------ SOURCE RECORDS

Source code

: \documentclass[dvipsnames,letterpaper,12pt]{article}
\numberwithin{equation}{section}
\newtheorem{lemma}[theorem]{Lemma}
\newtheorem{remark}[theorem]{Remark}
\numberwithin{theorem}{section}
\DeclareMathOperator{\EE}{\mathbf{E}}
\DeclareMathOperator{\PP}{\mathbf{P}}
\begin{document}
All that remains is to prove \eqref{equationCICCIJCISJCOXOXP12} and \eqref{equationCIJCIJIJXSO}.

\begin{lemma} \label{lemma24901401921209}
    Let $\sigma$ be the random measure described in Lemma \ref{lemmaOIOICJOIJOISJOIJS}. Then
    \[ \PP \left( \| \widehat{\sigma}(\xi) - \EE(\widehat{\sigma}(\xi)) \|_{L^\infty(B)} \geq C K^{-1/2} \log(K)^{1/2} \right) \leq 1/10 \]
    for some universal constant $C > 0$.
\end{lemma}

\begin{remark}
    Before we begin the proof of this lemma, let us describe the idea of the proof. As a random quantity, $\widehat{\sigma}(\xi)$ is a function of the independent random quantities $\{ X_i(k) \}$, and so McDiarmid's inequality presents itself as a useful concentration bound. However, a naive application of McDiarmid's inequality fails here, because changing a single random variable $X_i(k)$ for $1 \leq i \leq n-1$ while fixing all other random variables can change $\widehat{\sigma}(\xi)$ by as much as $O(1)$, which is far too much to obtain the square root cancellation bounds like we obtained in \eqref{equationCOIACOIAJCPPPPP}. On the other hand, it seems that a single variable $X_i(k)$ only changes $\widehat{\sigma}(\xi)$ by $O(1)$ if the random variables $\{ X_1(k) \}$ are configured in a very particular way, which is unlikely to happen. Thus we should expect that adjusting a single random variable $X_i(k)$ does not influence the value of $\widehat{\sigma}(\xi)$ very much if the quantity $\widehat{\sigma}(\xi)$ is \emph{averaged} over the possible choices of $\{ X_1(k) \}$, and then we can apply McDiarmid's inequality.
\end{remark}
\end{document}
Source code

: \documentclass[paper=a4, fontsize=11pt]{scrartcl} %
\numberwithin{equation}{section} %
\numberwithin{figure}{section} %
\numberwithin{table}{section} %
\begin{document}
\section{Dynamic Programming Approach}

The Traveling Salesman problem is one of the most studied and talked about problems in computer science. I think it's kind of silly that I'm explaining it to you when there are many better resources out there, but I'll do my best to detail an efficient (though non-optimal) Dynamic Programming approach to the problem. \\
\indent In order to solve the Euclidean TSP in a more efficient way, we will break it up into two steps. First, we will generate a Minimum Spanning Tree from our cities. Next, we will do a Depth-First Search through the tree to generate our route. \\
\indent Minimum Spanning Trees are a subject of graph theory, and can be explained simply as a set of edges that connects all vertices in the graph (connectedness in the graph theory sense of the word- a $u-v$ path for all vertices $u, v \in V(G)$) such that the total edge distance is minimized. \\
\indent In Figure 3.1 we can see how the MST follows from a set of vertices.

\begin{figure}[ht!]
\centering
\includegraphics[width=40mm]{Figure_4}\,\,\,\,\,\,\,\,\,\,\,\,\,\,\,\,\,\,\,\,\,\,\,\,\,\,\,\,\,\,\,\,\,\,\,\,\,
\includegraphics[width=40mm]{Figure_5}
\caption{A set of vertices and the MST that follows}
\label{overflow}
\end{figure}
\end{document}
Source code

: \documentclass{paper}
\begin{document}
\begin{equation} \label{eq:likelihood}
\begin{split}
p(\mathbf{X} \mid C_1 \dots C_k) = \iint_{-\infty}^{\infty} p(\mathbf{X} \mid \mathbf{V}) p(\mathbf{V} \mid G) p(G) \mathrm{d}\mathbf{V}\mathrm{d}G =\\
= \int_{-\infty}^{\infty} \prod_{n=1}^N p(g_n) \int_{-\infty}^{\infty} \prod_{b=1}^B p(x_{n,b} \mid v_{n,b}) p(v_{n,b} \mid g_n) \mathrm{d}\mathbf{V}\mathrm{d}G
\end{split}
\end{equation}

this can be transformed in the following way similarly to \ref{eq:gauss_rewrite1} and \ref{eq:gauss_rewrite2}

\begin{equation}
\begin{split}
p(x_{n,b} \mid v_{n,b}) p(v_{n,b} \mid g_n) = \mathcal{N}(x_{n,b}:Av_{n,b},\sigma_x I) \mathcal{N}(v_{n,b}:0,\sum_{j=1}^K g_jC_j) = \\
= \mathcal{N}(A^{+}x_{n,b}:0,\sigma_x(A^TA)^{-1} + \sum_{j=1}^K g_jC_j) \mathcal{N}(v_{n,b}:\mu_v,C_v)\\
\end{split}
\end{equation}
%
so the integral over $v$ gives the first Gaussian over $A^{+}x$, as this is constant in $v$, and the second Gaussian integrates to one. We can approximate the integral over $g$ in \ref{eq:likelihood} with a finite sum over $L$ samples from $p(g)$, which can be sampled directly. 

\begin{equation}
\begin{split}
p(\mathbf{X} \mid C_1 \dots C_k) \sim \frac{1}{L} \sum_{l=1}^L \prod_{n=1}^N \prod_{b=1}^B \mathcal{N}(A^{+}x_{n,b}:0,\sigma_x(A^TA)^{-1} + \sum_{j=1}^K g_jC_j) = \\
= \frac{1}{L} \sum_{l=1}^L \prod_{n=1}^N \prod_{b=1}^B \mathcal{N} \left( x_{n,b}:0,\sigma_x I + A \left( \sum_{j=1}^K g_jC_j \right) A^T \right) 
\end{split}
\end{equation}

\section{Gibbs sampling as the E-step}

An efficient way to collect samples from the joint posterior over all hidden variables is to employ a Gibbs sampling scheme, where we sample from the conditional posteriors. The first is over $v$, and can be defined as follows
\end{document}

------------

- INSTRUCTIONS FOR THE TASK
Search the data for the string "includegraphics" and copy out every line where it is found.

- SOLUTION
\includegraphics[width=40mm]{Figure_4}\,\,\,\,\,\,\,\,\,\,\,\,\,\,\,\,\,\,\,\,\,\,\,\,\,\,\,\,\,\,\,\,\,\,\,\,\,
\includegraphics[width=40mm]{Figure_5}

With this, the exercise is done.